Your goal
Repeat exactly the lines below that lie between the line with "# Guided Learning for PowerApps" and the line with "you learn, too.", counting both of those lines as part of the answer.

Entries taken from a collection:
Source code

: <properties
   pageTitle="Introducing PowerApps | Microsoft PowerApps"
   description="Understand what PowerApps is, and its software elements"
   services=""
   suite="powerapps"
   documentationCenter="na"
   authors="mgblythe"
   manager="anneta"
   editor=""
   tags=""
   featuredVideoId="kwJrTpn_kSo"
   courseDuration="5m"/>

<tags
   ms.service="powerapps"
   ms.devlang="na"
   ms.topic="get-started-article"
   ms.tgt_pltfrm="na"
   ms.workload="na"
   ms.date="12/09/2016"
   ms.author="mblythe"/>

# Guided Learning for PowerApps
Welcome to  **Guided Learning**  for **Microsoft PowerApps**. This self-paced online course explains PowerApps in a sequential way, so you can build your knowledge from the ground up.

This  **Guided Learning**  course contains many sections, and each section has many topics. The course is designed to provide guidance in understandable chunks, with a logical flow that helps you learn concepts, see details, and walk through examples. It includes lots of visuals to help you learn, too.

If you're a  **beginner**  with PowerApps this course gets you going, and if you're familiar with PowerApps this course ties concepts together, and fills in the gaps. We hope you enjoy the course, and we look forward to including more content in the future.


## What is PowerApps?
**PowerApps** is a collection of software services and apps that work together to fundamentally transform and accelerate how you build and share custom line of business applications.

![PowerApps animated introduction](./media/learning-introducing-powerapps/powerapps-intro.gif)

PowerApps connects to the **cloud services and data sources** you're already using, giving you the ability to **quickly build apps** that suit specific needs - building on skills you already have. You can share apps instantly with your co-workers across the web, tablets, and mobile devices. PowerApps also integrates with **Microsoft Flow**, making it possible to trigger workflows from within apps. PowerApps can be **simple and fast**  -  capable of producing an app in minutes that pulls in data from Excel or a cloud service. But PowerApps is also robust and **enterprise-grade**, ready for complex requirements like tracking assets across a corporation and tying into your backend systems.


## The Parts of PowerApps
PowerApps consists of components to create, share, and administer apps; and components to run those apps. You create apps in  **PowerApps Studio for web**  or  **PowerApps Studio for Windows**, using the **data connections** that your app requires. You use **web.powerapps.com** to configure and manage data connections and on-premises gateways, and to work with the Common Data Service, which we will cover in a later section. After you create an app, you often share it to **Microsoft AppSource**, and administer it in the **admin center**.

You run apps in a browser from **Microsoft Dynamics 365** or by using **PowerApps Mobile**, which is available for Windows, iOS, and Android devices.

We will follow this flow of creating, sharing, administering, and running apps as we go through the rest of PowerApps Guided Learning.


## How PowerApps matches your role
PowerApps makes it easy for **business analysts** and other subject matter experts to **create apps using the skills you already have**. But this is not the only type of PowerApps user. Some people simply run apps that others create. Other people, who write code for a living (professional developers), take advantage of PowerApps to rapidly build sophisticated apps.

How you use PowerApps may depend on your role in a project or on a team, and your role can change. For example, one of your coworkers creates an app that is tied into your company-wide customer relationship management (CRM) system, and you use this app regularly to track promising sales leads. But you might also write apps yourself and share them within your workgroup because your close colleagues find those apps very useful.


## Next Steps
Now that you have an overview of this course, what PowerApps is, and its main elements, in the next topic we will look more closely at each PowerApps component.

...

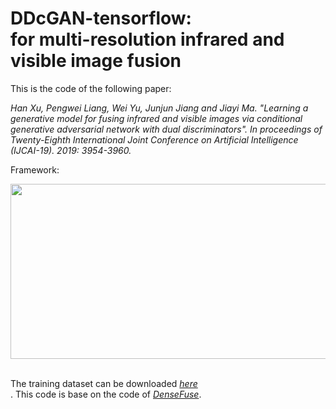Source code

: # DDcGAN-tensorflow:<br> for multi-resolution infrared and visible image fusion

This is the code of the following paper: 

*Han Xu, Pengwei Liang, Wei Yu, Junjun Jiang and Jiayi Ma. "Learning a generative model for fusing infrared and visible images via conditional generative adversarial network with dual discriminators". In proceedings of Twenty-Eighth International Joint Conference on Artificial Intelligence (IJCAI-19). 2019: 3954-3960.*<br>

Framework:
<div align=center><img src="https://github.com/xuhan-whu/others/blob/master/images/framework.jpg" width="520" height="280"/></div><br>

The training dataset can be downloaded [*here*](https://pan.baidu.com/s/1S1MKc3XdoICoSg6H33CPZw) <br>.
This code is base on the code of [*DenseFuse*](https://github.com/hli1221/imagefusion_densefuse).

Answer area
# Guided Learning for PowerApps
Welcome to  **Guided Learning**  for **Microsoft PowerApps**. This self-paced online course explains PowerApps in a sequential way, so you can build your knowledge from the ground up.

This  **Guided Learning**  course contains many sections, and each section has many topics. The course is designed to provide guidance in understandable chunks, with a logical flow that helps you learn concepts, see details, and walk through examples. It includes lots of visuals to help you learn, too.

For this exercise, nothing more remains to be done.